I will start from your point that the *outside* reality is dynamic,
while *inside* the world is  static.

Elephant:
> Your idea is that there are intellectual tricks, and then there
> are real particular realities out there. Well no, there aren't.

Marco:
> More... I say that even intellectual tricks are out there!

Elephant:
> Neat quip.  Doesn't really address the point.  Even if
> intellectual tricks are 'out there' (which is a claim I don't for a
> minute accept or even really think intelligable), this does
> nothing to address my point that as an intellectual trick formed
> in the attempt to get something graspable out of the fluid
> situation, any object (including the evolutionary
> history of seagulls) is static, not dynamic.
> Have you anything to say about that?


You offer (and Roger seems to agree completely) that the fence between
*inside* and *outside* is dividing all what's intellectual (the
concepts) and all what's not intellectual (the Dynamic reality).
According to this vision, language is in some way on the door and
introduces the dynamic perceived reality into the realm of concepts. So
language, you state, precedes all the world: the static world of
concepts is built by language.

Elephant:
> So there's an essence of seagull that is a functional reality,
> and as a conception held in a mans head, a static
> entity in a net of language.  That's the essence.  Then along
> flies a birdy thing fitting the description.  Wallop: existence.
> Essence precedes existence.


And all what's  *outside* is dynamic and flowing. All what's *inside* is
static.

I agree that it is static. Actually, the staticity of concepts is due to
the simple fact that we have build them just to manage the flow. As the
flow is (by definition, I guess) infinite, we must "define" it. So we
create a world of definitions in which we put our experience of the
flow: concepts are created static as we have to manage reality. Their
staticity is evident as they all have the common characteristic that we
create them as definitions of the flow, by means of the same tool, with
the same purpose to manage the flow.

[By the way: I will simplify by supposing that only humans are able to
"open the door" and manage such realm of concepts. It is not the place
and time for a discussion about a possible intelligence of other
species, and anyway it doesn't change the matter].

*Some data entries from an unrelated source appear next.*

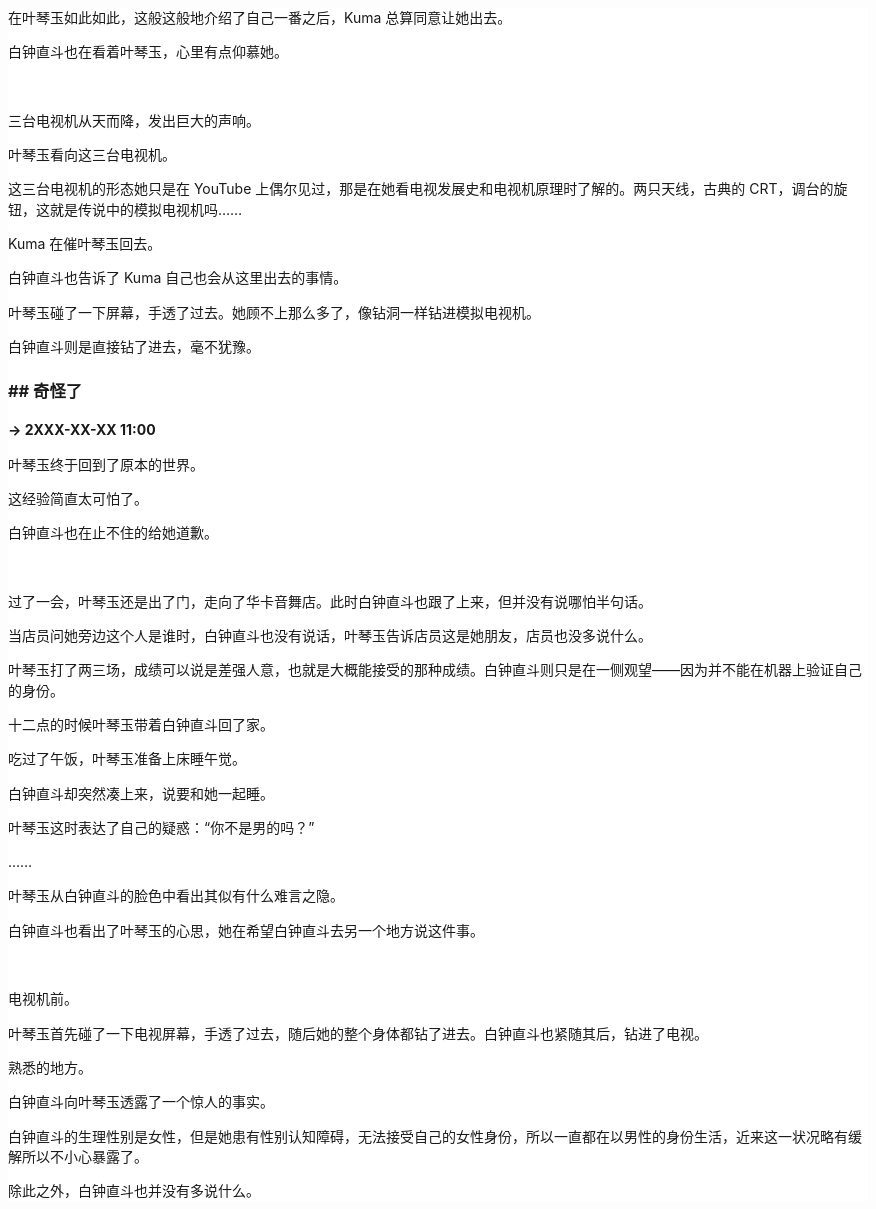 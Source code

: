 <p>在叶琴玉如此如此，这般这般地介绍了自己一番之后，Kuma 总算同意让她出去。

<p>白钟直斗也在看着叶琴玉，心里有点仰慕她。

<p><br>

<p>三台电视机从天而降，发出巨大的声响。

<p>叶琴玉看向这三台电视机。

<p>这三台电视机的形态她只是在 YouTube 上偶尔见过，那是在她看电视发展史和电视机原理时了解的。两只天线，古典的
CRT，调台的旋钮，这就是传说中的模拟电视机吗……

<p>Kuma 在催叶琴玉回去。

<p>白钟直斗也告诉了 Kuma 自己也会从这里出去的事情。

<p>叶琴玉碰了一下屏幕，手透了过去。她顾不上那么多了，像钻洞一样钻进模拟电视机。

<p>白钟直斗则是直接钻了进去，毫不犹豫。

<h3>## 奇怪了</h3>
<p style="text-indent: 0"><b>-&gt; 2XXX-XX-XX 11:00</b>

<p>叶琴玉终于回到了原本的世界。

<p>这经验简直太可怕了。

<p>白钟直斗也在止不住的给她道歉。

<p><br>

<p>过了一会，叶琴玉还是出了门，走向了华卡音舞店。此时白钟直斗也跟了上来，但并没有说哪怕半句话。

<p>当店员问她旁边这个人是谁时，白钟直斗也没有说话，叶琴玉告诉店员这是她朋友，店员也没多说什么。

<p>叶琴玉打了两三场，成绩可以说是差强人意，也就是大概能接受的那种成绩。白钟直斗则只是在一侧观望——因为并不能在机器上验证自己的身份。

<p>十二点的时候叶琴玉带着白钟直斗回了家。

<p>吃过了午饭，叶琴玉准备上床睡午觉。

<p>白钟直斗却突然凑上来，说要和她一起睡。

<p>叶琴玉这时表达了自己的疑惑：“你不是男的吗？”

<p>……

<p>叶琴玉从白钟直斗的脸色中看出其似有什么难言之隐。

<p>白钟直斗也看出了叶琴玉的心思，她在希望白钟直斗去另一个地方说这件事。

<p><br>

<p>电视机前。

<p>叶琴玉首先碰了一下电视屏幕，手透了过去，随后她的整个身体都钻了进去。白钟直斗也紧随其后，钻进了电视。

<p>熟悉的地方。

<p>白钟直斗向叶琴玉透露了一个惊人的事实。

<p>白钟直斗的生理性别是女性，但是她患有性别认知障碍，无法接受自己的女性身份，所以一直都在以男性的身份生活，近来这一状况略有缓解所以不小心暴露了。

<p>除此之外，白钟直斗也并没有多说什么。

After my first contestation that even language and concepts are in some
way *outside* and dynamic, 'cause as soon as I formulate them, they
become part of an intellectual reality I cannot control, you state that
I'm analyzing language as a "natural phenomenon", and therefore
participating to the flow, while you are focusing to its "essence" of
creator of the *inside* static world. According to its essence, language
precedes and creates all the objects we know.

Up to now, your discourse is working.

The Descartes' "Cogito ergo sum" is maybe a little surpassed, but it is
undeniable that I am as I think I am, and this is certain. Said so, it
seems that every single individual is the bearer of a single personal
world, and that only of this personal world it is possible to state that
it is *true*.

Hope you will concede that it is just in its possibility to exist also
*outside* as natural phenomenon, and therefore to be the tool for the
communication of the *inside* concepts between human beings, that the
nature of language is expressed. It is by the communication and the
usage of a common language that we reach in some way for the plausible
conclusion that there are many other *insides* out there, and that every
human being participates to an inter-subjective truth depending on a
possible social agreement on the truth we have *inside*.

Using my terms, concepts "are statically" (within my *inside*) and
"interact dynamically" (*outside*). It means that while according to
their essence (i.e. what they are) they can only exist *inside*,
according to their nature they are also part of the flow *outside*,
therefore they interact with other concepts of other people.

Up to now, I don't deny all this, and I hope that, leaving aside a
probable batch of "step by step" rectifications, I've explained yours
and Roger's common position.

Given that we could agree on the staticity of what's *inside*, what
about the *outside*? This staticity does not explain why and how my
concepts, as soon as I create them, can't stay still more than one
millisecond and run *outside* to interact with the dynamic world. If
this is the Dynamic/static split, it doesn't tell me a lot about what's
*outside*, therefore I need something else to understand the *outside*.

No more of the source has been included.